---------- Data for processing ----------

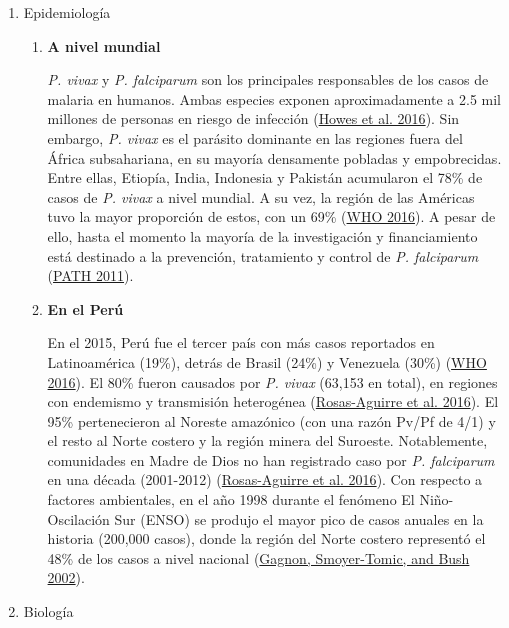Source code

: \documentclass[
  a4paper]{article}
\begin{document}
\begin{enumerate}
\def\labelenumi{\alph{enumi}.}
\item
  Epidemiología

  \begin{enumerate}
  \def\labelenumii{\roman{enumii}.}
  \item
    \textbf{A nivel mundial}

    \emph{P. vivax} y \emph{P. falciparum} son los principales
    responsables de los casos de malaria en humanos. Ambas especies
    exponen aproximadamente a 2.5 mil millones de personas en riesgo de
    infección (\protect\hyperlink{ref-howes2016global}{Howes et al.
    2016}). Sin embargo, \emph{P. vivax} es el parásito dominante en las
    regiones fuera del África subsahariana, en su mayoría densamente
    pobladas y empobrecidas. Entre ellas, Etiopía, India, Indonesia y
    Pakistán acumularon el 78\% de casos de \emph{P. vivax} a nivel
    mundial. A su vez, la región de las Américas tuvo la mayor
    proporción de estos, con un 69\%
    (\protect\hyperlink{ref-WHO2016world}{WHO 2016}). A pesar de ello,
    hasta el momento la mayoría de la investigación y financiamiento
    está destinado a la prevención, tratamiento y control de \emph{P.
    falciparum} (\protect\hyperlink{ref-path2011}{PATH 2011}).
  \item
    \textbf{En el Perú}

    En el 2015, Perú fue el tercer país con más casos reportados en
    Latinoamérica (19\%), detrás de Brasil (24\%) y Venezuela (30\%)
    (\protect\hyperlink{ref-WHO2016world}{WHO 2016}). El 80\% fueron
    causados por \emph{P. vivax} (63,153 en total), en regiones con
    endemismo y transmisión heterogénea
    (\protect\hyperlink{ref-rosas2016peru}{Rosas-Aguirre et al. 2016}).
    El 95\% pertenecieron al Noreste amazónico (con una razón Pv/Pf de
    4/1) y el resto al Norte costero y la región minera del Suroeste.
    Notablemente, comunidades en Madre de Dios no han registrado caso
    por \emph{P. falciparum} en una década (2001-2012)
    (\protect\hyperlink{ref-rosas2016peru}{Rosas-Aguirre et al. 2016}).
    Con respecto a factores ambientales, en el año 1998 durante el
    fenómeno El Niño-Oscilación Sur (ENSO) se produjo el mayor pico de
    casos anuales en la historia (200,000 casos), donde la región del
    Norte costero representó el 48\% de los casos a nivel nacional
    (\protect\hyperlink{ref-gagnon2002enso}{Gagnon, Smoyer-Tomic, and
    Bush 2002}).
  \end{enumerate}
\item
  Biología


\end{enumerate}
\end{document}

----------

In the data above, find each line that uses the string "emph". Copy it.

    \emph{P. vivax} y \emph{P. falciparum} son los principales
    2016}). Sin embargo, \emph{P. vivax} es el parásito dominante en las
    Pakistán acumularon el 78\% de casos de \emph{P. vivax} a nivel
    está destinado a la prevención, tratamiento y control de \emph{P.
    causados por \emph{P. vivax} (63,153 en total), en regiones con
    por \emph{P. falciparum} en una década (2001-2012)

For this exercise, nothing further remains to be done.